Automated tests are provided with pytest. They mock AWS and filesystem interactions, so no real AWS calls or local files are touched.

Run tests locally:

pip install -e .[test]
pytest -q

Coverage

We include pytest-cov to generate coverage reports and enforce a minimum coverage threshold (90%).

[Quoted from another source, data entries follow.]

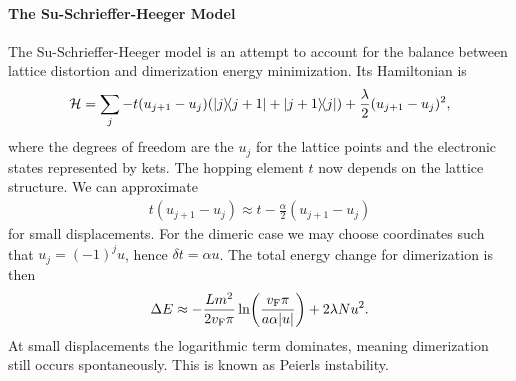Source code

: \paragraph{The Su-Schrieffer-Heeger Model}
The Su-Schrieffer-Heeger model is an attempt to account for the balance between lattice distortion and dimerization energy minimization. Its Hamiltonian is
\begin{align*}
	\mathcal{H} = \sum\limits_{j}-t(u_{j + 1} - u_{j})(\op{j}{j + 1} + \op{j + 1}{j}) + \frac{\lambda}{2}(u_{j + 1} - u_{j})^{2},
\end{align*}
where the degrees of freedom are the $u_{j}$ for the lattice points and the electronic states represented by kets. The hopping element $t$ now depends on the lattice structure. We can approximate
\begin{align*}
	t(u_{j + 1} - u_{j}) \approx t - \frac{\alpha}{2}(u_{j + 1} - u_{j})
\end{align*}
for small displacements. For the dimeric case we may choose coordinates such that $u_{j} = (-1)^{j}u$, hence $\delta t = \alpha u$. The total energy change for dimerization is then
\begin{align*}
	\Delta E\approx -\frac{Lm^{2}}{2v_{\text{F}}\pi}\ln(\frac{v_{\text{F}}\pi}{a\alpha \abs{u}}) + 2\lambda Nu^{2}.
\end{align*}
At small displacements the logarithmic term dominates, meaning dimerization still occurs spontaneously. This is known as Peierls instability.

pytest --cov=src/aws_authenticator --cov-report=term-missing --cov-report=xml --cov-fail-under=90

This produces coverage.xml for CI and prints missing lines in the terminal.

Linting and type checks

Install local dev extras and run ruff and mypy:

pip install -e .[lint]
ruff check .

pip install -e .[typecheck]
mypy

Or everything at once:

pip install -e .[dev]
ruff check .
mypy
pytest --cov=src/aws_authenticator --cov-report=term-missing --cov-report=xml --cov-fail-under=90

Pre-commit hooks

Enable pre-commit hooks to run ruff and mypy before each commit:

pip install -e .[dev]
pre-commit install

You can run all hooks manually via:

pre-commit run --all-files

CI integration (GitLab)

  • GitLab CI is configured to run on merge request events and on release tags.
  • Stages:
    • lint: ruff checks style and common errors.
    • typecheck: mypy checks static types against Python 3.10 baseline.
    • test: pytest runs on a matrix of Python versions (3.10, 3.12, 3.14). Each job emits JUnit XML test reports, visible in the merge request UI.
    • release: publish to PyPI and open an MR to the Homebrew tap formula.
  • Coverage:
    • Each test job outputs coverage.xml and publishes it as a Cobertura coverage report artifact.
    • A minimum coverage threshold is enforced via pytest options. Adjust in pyproject.toml under [tool.pytest.ini_options].

Release

Note: Publishing to PyPI and updating the Homebrew tap is gated by a CI variable. To publish on a release tag, run the tag pipeline with PUBLISH_TO_PYPI=1. Without this variable, the publishing jobs are skipped.

  • Prepare a release locally:
make release VERSION=x.y.z

This bumps the version, creates tag vX.Y.Z, and pushes.

  • CI on tag:
    • If PUBLISH_TO_PYPI=1 is set, publishes to PyPI (public) and opens a Merge Request in the tap repo to update the Homebrew formula (depends_on python@3.12).
    • After the tap MR is merged, the tap repo CI triggers this repo to open a Merge Request updating the homebrew-tap submodule pointer.

Roadmap / Ideas

  • Optional fuzzy search for account/role selection.
  • Add a flag to print only the export line (e.g., --export-only) for easier shell integration.
  • Optional static-credentials mode (write to ~/.aws/credentials).
  • More robust token persistence/rotation policies.

License

Licensed under the Apache License, Version 2.0 (the "License"); you may not use this project except in compliance with the License. You may obtain a copy of the License at:

http://www.apache.org/licenses/LICENSE-2.0

Unless required by applicable law or agreed to in writing, software distributed under the License is distributed on an "AS IS" BASIS, WITHOUT WARRANTIES OR CONDITIONS OF ANY KIND, either express or implied. See the License for the specific language governing permissions and limitations under the License.